Peter Leow est un agent littéraire ambitieux et sans attaches, qui enchaine les relations d’un soir. Ses sessions hebdomadaires avec sa psychothérapeute semblent les seuls écarts à sa vie de golden boy. Jusqu’au jour où il ramène chez lui Rachel, qui lui plante ses canines dans la gorge durant leurs ébats. Peu à peu, Peter a la sensation de changer. Il prend comme souffre-douleur sa secrétaire Alva, allant jusqu’à la poursuivre à son domicile. La nuit, il est persuadé que Rachel, dévorée par la jalousie, l’empêche désormais de sortir, le vidant de son sang. Il devient impossible pour lui de supporter la lumière du soleil l’éblouit, ou la vue d’une croix. Peter est-il en train de basculer dans la folie ou se transforme-t-il en une créature de la nuit ?
Réalisé par Robert Bierman (dont c’est un des rares longs métrages pour le grand écran), sur un scénario de Joseph Minion (à qui l’on doit également le script de After Hours), Vampire’s Kiss (Embrasses-moi vampire en VF) est une variation résolument contemporaine autour de la figure du vampire. Alors que l’ère Reagan s’achève (comme le rappelle Vincent Nicolet dans les bonus de l’édition BHQL), le film paraît s’attaquer de manière acide le libéralisme économique. Notamment à la figure du yuppie, ces jeunes cadres ambitieux qui incarnent un capitalisme amoral, et une double obsession pour l’argent et la réussite. Les parallèles avec American psycho, sorti en 2000, sont d’ailleurs nombreux, d’autant que certaines scènes (la poursuite d’Alva) semblent fortement inspirées du métrage de Bierman. Dans le même temps, on peut aussi voir dans ce film une personnification de la masculinité la plus toxique. Peter enchaîne les conquêtes sans regarder derrière lui. L’enfer qu’il fait vivre à sa secrétaire trouve quant à lui son apogée lors d’une scène où le viol est plus que suggéré.

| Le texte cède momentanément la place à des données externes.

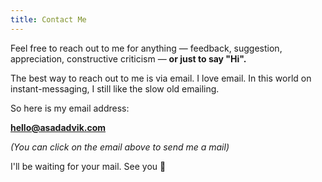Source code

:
 ```yaml
---
title: Contact Me
---
```

Feel free to reach out to me for anything — feedback, suggestion, appreciation, constructive criticism — **or just to say "Hi".**

The best way to reach out to me is via email. I love email. In this world on instant-messaging, I still like the slow old emailing. 

So here is my email address:

**hello@asadadvik.com**

*(You can click on the email above to send me a mail)*

I'll be waiting for your mail. See you 👋
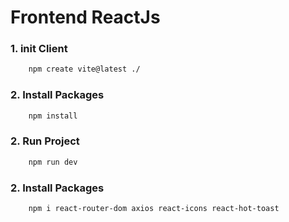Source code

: # Frontend ReactJs

### 1. init Client 
```bash
    npm create vite@latest ./
```

### 2. Install Packages 
```bash
    npm install
```

### 2. Run Project 
```bash
    npm run dev
```

### 2. Install Packages 
```bash
    npm i react-router-dom axios react-icons react-hot-toast
```
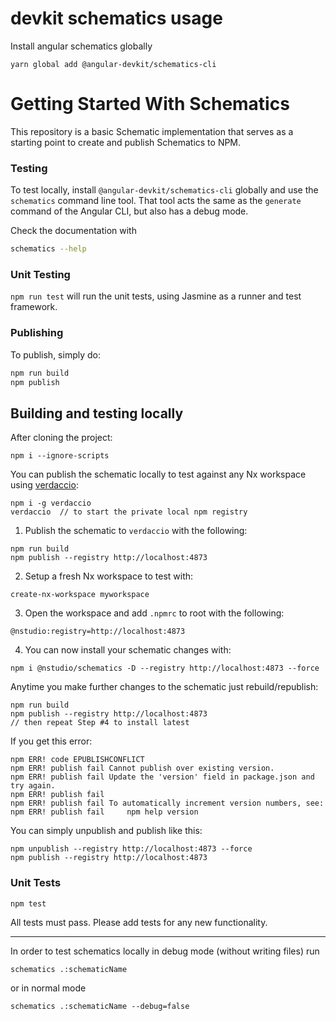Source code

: # devkit schematics usage
Install angular schematics globally
```
yarn global add @angular-devkit/schematics-cli
```

# Getting Started With Schematics

This repository is a basic Schematic implementation that serves as a starting point to create and publish Schematics to NPM.

### Testing

To test locally, install `@angular-devkit/schematics-cli` globally and use the `schematics` command line tool. That tool acts the same as the `generate` command of the Angular CLI, but also has a debug mode.

Check the documentation with
```bash
schematics --help
```

### Unit Testing

`npm run test` will run the unit tests, using Jasmine as a runner and test framework.

### Publishing

To publish, simply do:

```bash
npm run build
npm publish
```

## Building and testing locally

After cloning the project: 

```
npm i --ignore-scripts
```

You can publish the schematic locally to test against any Nx workspace using [verdaccio](https://www.npmjs.com/package/verdaccio):

```
npm i -g verdaccio
verdaccio  // to start the private local npm registry
```

1. Publish the schematic to `verdaccio` with the following:

```
npm run build
npm publish --registry http://localhost:4873
```

2. Setup a fresh Nx workspace to test with:

```
create-nx-workspace myworkspace
```

3. Open the workspace and add `.npmrc` to root with the following:

```
@nstudio:registry=http://localhost:4873
```

4. You can now install your schematic changes with:

```
npm i @nstudio/schematics -D --registry http://localhost:4873 --force
```

Anytime you make further changes to the schematic just rebuild/republish:

```
npm run build
npm publish --registry http://localhost:4873
// then repeat Step #4 to install latest 
```

If you get this error:

```
npm ERR! code EPUBLISHCONFLICT
npm ERR! publish fail Cannot publish over existing version.
npm ERR! publish fail Update the 'version' field in package.json and try again.
npm ERR! publish fail 
npm ERR! publish fail To automatically increment version numbers, see:
npm ERR! publish fail     npm help version
```

You can simply unpublish and publish like this:

```
npm unpublish --registry http://localhost:4873 --force
npm publish --registry http://localhost:4873
```

### Unit Tests

```
npm test
```

All tests must pass. Please add tests for any new functionality.

---

In order to test schematics locally in debug mode (without writing files) run
```
schematics .:schematicName
```

or in normal mode
```
schematics .:schematicName --debug=false
```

A l’image du Martin de George Romero, dont il s’impose comme un héritier, Vampire’s Kiss entremêle réalité et fiction. Le spectateur et le protagoniste central en viennent à confondre les rêves et le réel. Le doute s’installe dès les premiers événements d’apparences surnaturelles. Alors qu’il a été mordu durant la nuit par Rachel, Peter se lève pour préparer deux cafés. S’il s’adresse à sa nouvelle relation tout en approchant avec un plateau dans les mains, la caméra s’attardera sur le lit… vide. Difficile à catégoriser, le film oscille frénétiquement entre drame, comédie et fantastique, porté par l’interprétation hallucinée de Nicolas Cage. Si celui-ci incarne de manière distante le personnage au début du récit, la progression du protagoniste dans la folie explose — de même que le jeu de l’acteur — dans le dernier tiers. Cette évolution prenant fin au meurtre dont il se rend coupable, qui achève son basculement.

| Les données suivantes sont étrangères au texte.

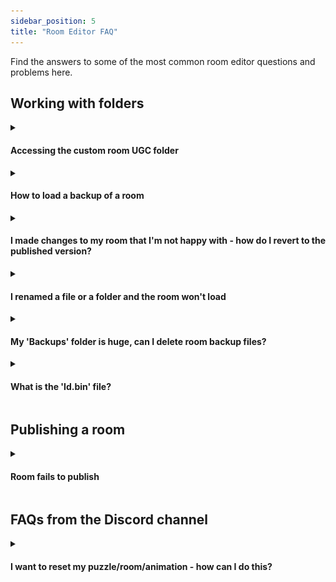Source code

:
 ```yaml
---
sidebar_position: 5
title: "Room Editor FAQ"
---
```


Find the answers to some of the most common room editor questions and problems here.


## Working with folders

<details><summary> <h4>Accessing the custom room UGC folder</h4></summary> 

All custom rooms are located in their own folders in the UGC folder. There is a button in the Room Editor menu that opens the correct room folder for you.
![UGC Button](./img/UGCButton.png)

Mac users cannot open it this way because the folder is within the hidden "library" folder that you will need to make visible/accessible.

UGC folder path:
```
Windows: %USERPROFILE%\AppData\LocalLow\Pine Studio\Escape Simulator\UGC
Mac: user/Library/Application Support/Pine Studio/Escape Simulator
```

📓 **Note:** The UGC folder contains your custom created rooms and rooms copied from other creators. Rooms you subscribed to are located in another folder.

</details>

<details><summary><h4>How to load a backup of a room</h4></summary> 

1. Open the room UGC folder where the 'Room.room' file is located
2. Rename the 'Room.room' file
3. Open the 'Backups' folder
4. Choose a backup file you want to revert to (probably the one created most recently)
5. Copy and paste the chosen backup file to the place where the 'Room.room' file was
6. Backup files have a different extension, e.g. 'Room.roombk1auto', rename the new backup file to 'Room.room'

Now you can restart the game and load the room in the Room Editor. If the room doesn't appear in the list 'Your Rooms' check the new file extension name again.

⚠️ **Important**: To load the room the file needs to be called exactly 'Room.room'

⚠️ **Important**: Be careful when deleting files, you could lose your room if you delete the wrong files.

</details>

<details><summary><h4>I made changes to my room that I'm not happy with - how do I revert to the published version?</h4></summary> 

Thanks Robin for these tips:

1. Subscribe to the previous version of your room on Steam
2. Make a copy for yourself from the ES menu (Workshop - Community Rooms - Copy)
3. Work with that copy in ES editor
4. When you want to update on Steam, make sure that you update the ID in the upload window to match the Steam ID (in the URL) so it overwrites that room and doesn't create a new workshop entry.

</details>

<details><summary><h4>I renamed a file or a folder and the room won't load</h4></summary> 

All folders in the **base UGC** folder need to be named 'Room_*number*'. If you renamed the room folder just rename it back to that format, e.g. 'Room_1' or 'Room_22'.

The **room UGC** folder needs to contain these files:
 - 'Room.room'
 - 'Preview.jpg'
 - 'Id.bin' - if you published the room

If you renamed one of these files rename them back to these names and restart the game.

</details>


<details><summary><h4>My 'Backups' folder is huge, can I delete room backup files?</h4></summary> 

A backup file is created every time you press the play button to test the room while in the Room Editor, which can create a lot of files. You can delete any file from the 'Backups' folder you don't need. 

⚠️ **Important**: Deleting all backup files means you can lose your room if your original 'Room.room' file corrupts.

</details>

<details><summary><h4>What is the 'Id.bin' file?</h4></summary> 

The 'Id.bin' file is created when first publishing the room to the Steam workshop and it contains the ID of the Steam workshop item you published the room to. This file is not uploaded to the Steam workshop when publishing the room and only the publisher of the room should have access to it.

⚠️ **Important**: Deleting this file means you won't be able to update the workshop room.

</details>

## Publishing a room

<details><summary> <h4>Room fails to publish</h4></summary> 

1. Make sure you're logged into Steam
2. Make sure Steam servers are up and running
3. Make sure you're on an account that owns the game. Steam blocks uploads to the workshop from accounts that have the game Family shared.
4. Check if there is a 'tempPublish\_Room\_*number*' (e.g. 'tempPublish_Room_3') folder in the folder path below
```
Windows: %USERPROFILE%\AppData\LocalLow\Pine Studio\Escape Simulator\
Mac: user/Library/Application Support/Pine Studio/Escape Simulator/
```
If there is delete it and try uploading the room again.

⚠️ **Important**: Make sure you only delete the folder that starts with 'tempPublish_'.

</details>

## FAQs from the Discord channel

<details><summary> <h4>I want to reset my puzzle/room/animation - how can I do this?</h4></summary> 

There are different ways to approach this, depending on what logic objects you want to use and what you want to achieve. Thanks to Thoroniul and Franch for these answers!

**Reset an animation (e.g. a puzzle based on pressing a series of numbers) once an incorrect combination has been entered:**

_Option 1 - using locks_

1. Set a lock to continuous XOR with a password 1-1, and link to the animation you want
2. Sending a 1 will always move the animation to the 1 state…
3. …and if it’s already in the 1 state it does nothing
4. Sending a 0 will always move the animation to the 0 state…
5. …if it is already in the 0 state it does nothing
   
So you can have a reset empty broadcast 0 to all the animation controlling xor locks you need, and it sets all the animations back to the beginning.

Here is a short MP4 that demonstrates the above: https://cdn.discordapp.com/attachments/898938872740859935/1165583233958826025/stone_pushin.mp4?ex=6559d5fa&is=654760fa&hm=0a4bf718ff474b2571e41616ebb44582696f038fd0210dd46ce0425dd46e255a&

_Option 2 - using triggers_

For any animation, you can keep track of their position and reset any of them that have been activated without any lock logic:
1. For each animation, set up a trigger parented to an empty animation. When the in-room animation triggers, also trigger this other animation which should drag the trigger somewhere.
Do this for every animation in the room and arrange all the triggers in a long line
2. When you want to reset the room animations, drag an object through all the triggers that were animated into a separate position
3. Each of those triggers will reset an animation in the room, ignoring any animations that don't need to be reset
   
Note that you can also do this for objects set to pickable animation...triggering them will put them back in their original position.

**Reset a pickable - i.e. send it back to its starting position:**

You can reset pickables by first expelling them from the user's inventory with activators, then sending the reset signal to the pickable and it will move it back to the starting location. Or as noted in option 2, above, you can also use triggers.

**Reset a draggable animation:**

To make a draggable animation that can be reset to its starting position, do either of the following:

_Option 1 - using a draggable object:_

1. Place a Draggable object, and change it to an animation. Do NOT set this to be a simple pickable or it won't work
2. Connect the animated object to whatever you want to trigger the reset. Save/close your room
3. Go into the Room.room file, find the object, and change "isKinematic" from True to False, and save the file
   
**CAVEAT:** editing the Room.room file is not technically supported, and this new method may have unintended consequences that are not yet discovered.

_Option 2 - using a pickable or static object:_

1. Place a pickable plus use physics, and change it to an animation. Do NOT set this to be a simple pickable or it won't work.
2. Connect the animated object to whatever you want to trigger the reset. Save/close your room.

**For those with a technical bent, here is more detail on how Franch discovered how to reset draggable animations:**

1. It has been known for a while that Pickable animations can be reset to their starting point when you make them an animation and then trigger it, and I remembered that @Robin 🐸 was playing around with mass in Room.room to change objects from Pickables to Draggables a while back. So I wondered if it would be possible to combine the two...

2. I started with a Pickable object, made it an animation, and then set it back to Pickable using the checkbox. Then, I went into the Room.room file and tried changing its mass from 1.0 to 10.0 (I did some earlier testing which confirmed this is the default mass for this object, if you set it to Pickable vs. Draggable). However, this didn't have any apparent in-game effect.
   
4. Next, I observed what changes in the Room.room properties when you change a Pickable object to an animation. You get a bunch of extra animation (switch) properties, but the isKinematic value also changes from False to True (it is set to False for non-animated Pickables and Draggables). So I decided to see what would happen if you change this back to False, but still with the rest of the animation properties set, and with Mass = 10.0.
5. ...and to my surprise, it actually worked! (see video).
   
https://cdn.discordapp.com/attachments/898938872740859935/974875328243724429/2022-05-13_19-39-24.mp4?ex=65582ee6&is=6545b9e6&hm=e501bd413ee4cc8799663a4f9f6038453a263118e7db0bb32fcb9dd2895bb5d8&

**Reset an entire room:**

You should be able to do this using a combination of the above processes. If you still have trouble, ask the experts in the Discord channel!

</details>
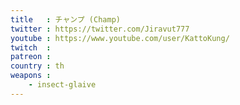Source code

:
 ```yaml
---
title   : チャンプ (Champ)
twitter : https://twitter.com/Jiravut777
youtube : https://www.youtube.com/user/KattoKung/
twitch  :
patreon :
country : th
weapons :
    - insect-glaive
---
```


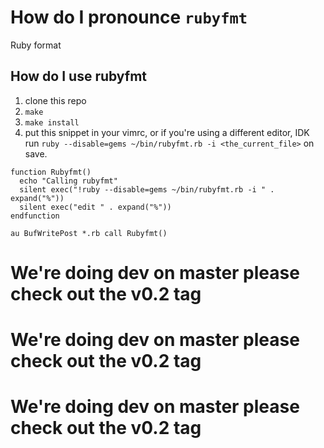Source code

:# How do I pronounce `rubyfmt`
Ruby format

## How do I use rubyfmt

1. clone this repo
2. `make`
3. `make install`
4. put this snippet in your vimrc, or if you're using a different editor, IDK
run `ruby --disable=gems ~/bin/rubyfmt.rb -i <the_current_file>` on save.

```
function Rubyfmt()
  echo "Calling rubyfmt"
  silent exec("!ruby --disable=gems ~/bin/rubyfmt.rb -i " . expand("%"))
  silent exec("edit " . expand("%"))
endfunction

au BufWritePost *.rb call Rubyfmt()
```

# We're doing dev on master please check out the v0.2 tag
# We're doing dev on master please check out the v0.2 tag
# We're doing dev on master please check out the v0.2 tag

La figure du vampire est centrale dans le film, mais la dimension fantastique n’est pas avérée. Reste que les codes du genre s’imposent. Déjà dans l’altercation de Peter avec une chauve-souris. Puis dans la morsure dont il est (ou se croit) victime, qui va déclencher des hallucinations de plus en plus prononcées. Le protagoniste finit par être difficilement en mesure de supporter le soleil, se sentir repoussé par les croix. Il a aussi l’idée de transformer en cercueil son canapé, retournant ce dernier sur des piles des livres. Mais le réalisateur convoque également la figure de Renfield, sans doute pour souligner les psychoses du personnage, qui mange un cafard, puis des oiseaux.

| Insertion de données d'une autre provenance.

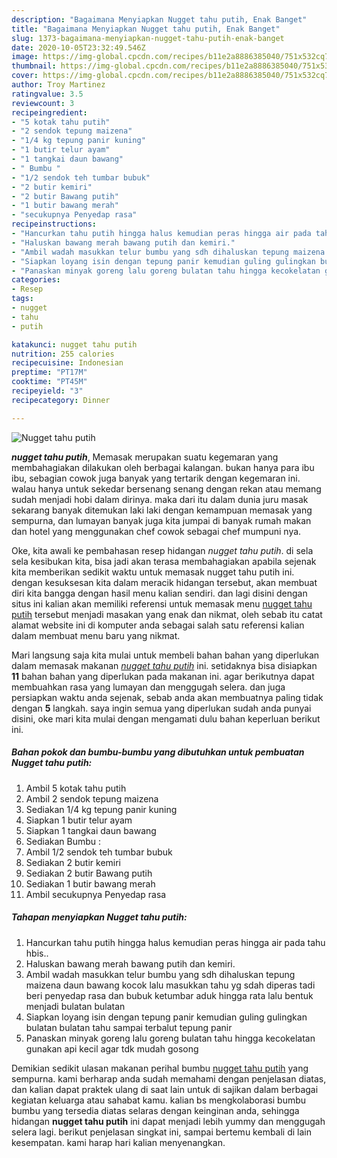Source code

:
 ```yaml
---
description: "Bagaimana Menyiapkan Nugget tahu putih, Enak Banget"
title: "Bagaimana Menyiapkan Nugget tahu putih, Enak Banget"
slug: 1373-bagaimana-menyiapkan-nugget-tahu-putih-enak-banget
date: 2020-10-05T23:32:49.546Z
image: https://img-global.cpcdn.com/recipes/b11e2a8886385040/751x532cq70/nugget-tahu-putih-foto-resep-utama.jpg
thumbnail: https://img-global.cpcdn.com/recipes/b11e2a8886385040/751x532cq70/nugget-tahu-putih-foto-resep-utama.jpg
cover: https://img-global.cpcdn.com/recipes/b11e2a8886385040/751x532cq70/nugget-tahu-putih-foto-resep-utama.jpg
author: Troy Martinez
ratingvalue: 3.5
reviewcount: 3
recipeingredient:
- "5 kotak tahu putih"
- "2 sendok tepung maizena"
- "1/4 kg tepung panir kuning"
- "1 butir telur ayam"
- "1 tangkai daun bawang"
- " Bumbu "
- "1/2 sendok teh tumbar bubuk"
- "2 butir kemiri"
- "2 butir Bawang putih"
- "1 butir bawang merah"
- "secukupnya Penyedap rasa"
recipeinstructions:
- "Hancurkan tahu putih hingga halus kemudian peras hingga air pada tahu hbis.."
- "Haluskan bawang merah bawang putih dan kemiri."
- "Ambil wadah masukkan telur bumbu yang sdh dihaluskan tepung maizena daun bawang kocok lalu masukkan tahu yg sdah diperas tadi beri penyedap rasa dan bubuk ketumbar aduk hingga rata lalu bentuk menjadi bulatan bulatan"
- "Siapkan loyang isin dengan tepung panir kemudian guling gulingkan bulatan bulatan tahu sampai terbalut tepung panir"
- "Panaskan minyak goreng lalu goreng bulatan tahu hingga kecokelatan gunakan api kecil agar tdk mudah gosong"
categories:
- Resep
tags:
- nugget
- tahu
- putih

katakunci: nugget tahu putih 
nutrition: 255 calories
recipecuisine: Indonesian
preptime: "PT17M"
cooktime: "PT45M"
recipeyield: "3"
recipecategory: Dinner

---
```



![Nugget tahu putih](https://img-global.cpcdn.com/recipes/b11e2a8886385040/751x532cq70/nugget-tahu-putih-foto-resep-utama.jpg)

<b><i>nugget tahu putih</i></b>, Memasak merupakan suatu kegemaran yang membahagiakan dilakukan oleh berbagai kalangan. bukan hanya para ibu ibu, sebagian cowok juga banyak yang tertarik dengan kegemaran ini. walau hanya untuk sekedar bersenang senang dengan rekan atau memang sudah menjadi hobi dalam dirinya. maka dari itu dalam dunia juru masak sekarang banyak ditemukan laki laki dengan kemampuan memasak yang sempurna, dan lumayan banyak juga kita jumpai di banyak rumah makan dan hotel yang menggunakan chef cowok sebagai chef mumpuni nya.



Oke, kita awali ke pembahasan resep hidangan <i>nugget tahu putih</i>. di sela sela kesibukan kita, bisa jadi akan terasa membahagiakan apabila sejenak kita memberikan sedikit waktu untuk memasak nugget tahu putih ini. dengan kesuksesan kita dalam meracik hidangan tersebut, akan membuat diri kita bangga dengan hasil menu kalian sendiri. dan lagi disini dengan situs ini kalian akan memiliki referensi untuk memasak menu <u>nugget tahu putih</u> tersebut menjadi masakan yang enak dan nikmat, oleh sebab itu catat alamat website ini di komputer anda sebagai salah satu referensi kalian dalam membuat menu baru yang nikmat.


Mari langsung saja kita mulai untuk membeli bahan bahan yang diperlukan dalam memasak makanan <u><i>nugget tahu putih</i></u> ini. setidaknya bisa disiapkan <b>11</b> bahan bahan yang diperlukan pada makanan ini. agar berikutnya dapat membuahkan rasa yang lumayan dan menggugah selera. dan juga persiapkan waktu anda sejenak, sebab anda akan membuatnya paling tidak dengan <b>5</b> langkah. saya ingin semua yang diperlukan sudah anda punyai disini, oke mari kita mulai dengan mengamati dulu bahan keperluan berikut ini.

<!--inarticleads1-->

##### Bahan pokok dan bumbu-bumbu yang dibutuhkan untuk pembuatan Nugget tahu putih:

1. Ambil 5 kotak tahu putih
1. Ambil 2 sendok tepung maizena
1. Sediakan 1/4 kg tepung panir kuning
1. Siapkan 1 butir telur ayam
1. Siapkan 1 tangkai daun bawang
1. Sediakan  Bumbu :
1. Ambil 1/2 sendok teh tumbar bubuk
1. Sediakan 2 butir kemiri
1. Sediakan 2 butir Bawang putih
1. Sediakan 1 butir bawang merah
1. Ambil secukupnya Penyedap rasa




<!--inarticleads2-->

##### Tahapan menyiapkan Nugget tahu putih:

1. Hancurkan tahu putih hingga halus kemudian peras hingga air pada tahu hbis..
1. Haluskan bawang merah bawang putih dan kemiri.
1. Ambil wadah masukkan telur bumbu yang sdh dihaluskan tepung maizena daun bawang kocok lalu masukkan tahu yg sdah diperas tadi beri penyedap rasa dan bubuk ketumbar aduk hingga rata lalu bentuk menjadi bulatan bulatan
1. Siapkan loyang isin dengan tepung panir kemudian guling gulingkan bulatan bulatan tahu sampai terbalut tepung panir
1. Panaskan minyak goreng lalu goreng bulatan tahu hingga kecokelatan gunakan api kecil agar tdk mudah gosong




Demikian sedikit ulasan makanan perihal bumbu <u>nugget tahu putih</u> yang sempurna. kami berharap anda sudah memahami dengan penjelasan diatas, dan kalian dapat praktek ulang di saat lain untuk di sajikan dalam berbagai kegiatan keluarga atau sahabat kamu. kalian bs mengkolaborasi bumbu bumbu yang tersedia diatas selaras dengan keinginan anda, sehingga hidangan <b>nugget tahu putih</b> ini dapat menjadi lebih yummy dan menggugah selera lagi. berikut penjelasan singkat ini, sampai bertemu kembali di lain kesempatan. kami harap hari kalian menyenangkan.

Sorti quelques années avant le Dracula de Francis Ford Coppola, qui marquera un retour au vampire gothique et romantique, Embrasse-moi, vampire peut être vu comme le climax d’un vampire qui ne fait désormais plus qu’un avec la société urbaine et contemporaine. Jusqu’à incarner à merveille ses travers et l’une de ses figures les plus parasitaires : le yuppie.